M. de Penthièvre et mon oncle le Bailly me disaient toujours : – Comment pouvez-vous vous accommoder si parfaitement bien de cette bonne Marquise en si grande intimité ! Mme de Marbœuf est malade imaginaire et quinteuse, elle est jalouse, elle est exigeante, ennuyeuse… Et je répondais en les interrompant : — Je l’aime comme elle est.

Je n’ai jamais pu me décider à démentir les imperfections visibles ou les défauts réels de mes amis, et quand j’entrevois que le raisonnement y défaudrait, c’est avec mon sentiment pour eux que je les plastronne.

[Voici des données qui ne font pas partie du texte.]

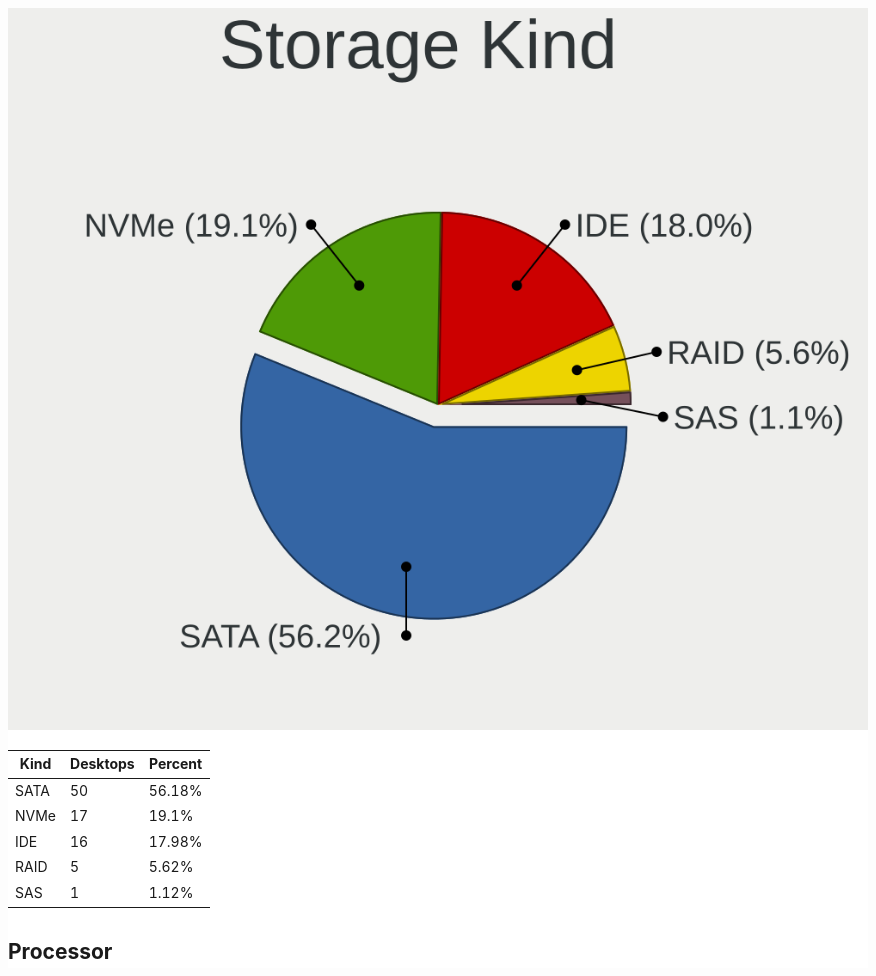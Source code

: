 ![Storage Kind](./images/pie_chart/storage_kind.svg)


| Kind | Desktops | Percent |
|------|----------|---------|
| SATA | 50       | 56.18%  |
| NVMe | 17       | 19.1%   |
| IDE  | 16       | 17.98%  |
| RAID | 5        | 5.62%   |
| SAS  | 1        | 1.12%   |

Processor
---------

Il n’en peut résulter aucune discussion ; il n’y a pas là de contestation possible ; on n’aigrit point ses adversaires ; on ne les force pas à persister, à s’opiniâtrer dans le dénigrement, et vous pouvez compter que nos amis s’en trouvent beaucoup mieux que d’une apologie maladroite.

Comme je m’ennuyais véritablement ce jour-là, il me prit fantaisie de rompre le tête-à-tête, au moyen de cette Buonaparté, que la maîtresse de la maison voulut bien faire introduire, et qui nous apparut escortée d’une légion d’enfans mal habillés.

Il y avait dans cette couvée d’oisillons corses un petit garçon qui venait de pleurer, car il en avait les yeux tout rouges, il avait l’air de dévorer ses larmes, et me voilà qui m’ingénie, pour passer le temps, d’en parler à Mme sa mère, avec un air de sensibilité bienveillante, en la questionnant sur le motif de cette affliction…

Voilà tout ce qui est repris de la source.